What are Swiss cities doing to combat these urban heat islands?
- Sion: the city has changed its philosophy in terms of public planning, which now aims to bring more greenery and water features to the heart of the city. A program that began ten years ago and is beginning to bear fruit.
- Canton of Vaud: the overall objective is to increase the area covered by tree leaves by 10% by 2040 (from the current 20% to 30% in the future). In addition, the canton plans to install a misting fountain and brighter floor coverings in certain particularly hard-hit locations.
- Canton of Geneva: over the past few years, "micro-oases" have been installed to create shaded areas with misting fountains in which to sit.
- Delémont: the town plans to remove concrete surfaces and replace them with permeable ones.
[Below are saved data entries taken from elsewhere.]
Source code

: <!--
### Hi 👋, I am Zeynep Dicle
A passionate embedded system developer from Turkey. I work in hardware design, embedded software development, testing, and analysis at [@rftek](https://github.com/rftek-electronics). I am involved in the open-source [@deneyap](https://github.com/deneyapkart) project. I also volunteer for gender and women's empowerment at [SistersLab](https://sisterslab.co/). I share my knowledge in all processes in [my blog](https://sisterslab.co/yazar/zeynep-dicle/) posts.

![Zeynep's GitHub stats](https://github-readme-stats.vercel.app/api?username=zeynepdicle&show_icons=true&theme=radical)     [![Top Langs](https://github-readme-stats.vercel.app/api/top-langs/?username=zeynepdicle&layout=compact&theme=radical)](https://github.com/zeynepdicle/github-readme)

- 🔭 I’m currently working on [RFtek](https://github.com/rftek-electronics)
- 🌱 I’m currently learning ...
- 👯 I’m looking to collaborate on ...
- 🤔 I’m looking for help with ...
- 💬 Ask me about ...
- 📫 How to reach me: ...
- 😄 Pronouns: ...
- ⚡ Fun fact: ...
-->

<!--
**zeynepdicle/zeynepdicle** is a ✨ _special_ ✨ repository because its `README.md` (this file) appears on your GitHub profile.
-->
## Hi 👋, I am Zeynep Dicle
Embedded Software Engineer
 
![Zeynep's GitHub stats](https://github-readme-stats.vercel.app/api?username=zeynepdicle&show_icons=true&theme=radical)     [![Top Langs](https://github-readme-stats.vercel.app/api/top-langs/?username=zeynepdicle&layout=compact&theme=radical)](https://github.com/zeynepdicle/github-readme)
It also plans to plant around 30 trees in the old town.
- Neuchâtel: here, in 2023, around 400 square metres of asphalt have been removed to make way for gravel and grass. In addition, the city has pruned parasol-shaped trees to provide shade.
- Lucerne: the city decided to opt for light-colored asphalt to combat heat islands.
- Basel: the city is announcing the installation of potted trees, misting systems and sails over shopping streets.
- Berne: the city is testing several tree species to determine which types are best able to withstand hot summers and prolonged drought. The trial is expected to last 10 years. In addition, the capital has just replaced 1,000 square meters of asphalt with a more durable material and new trees.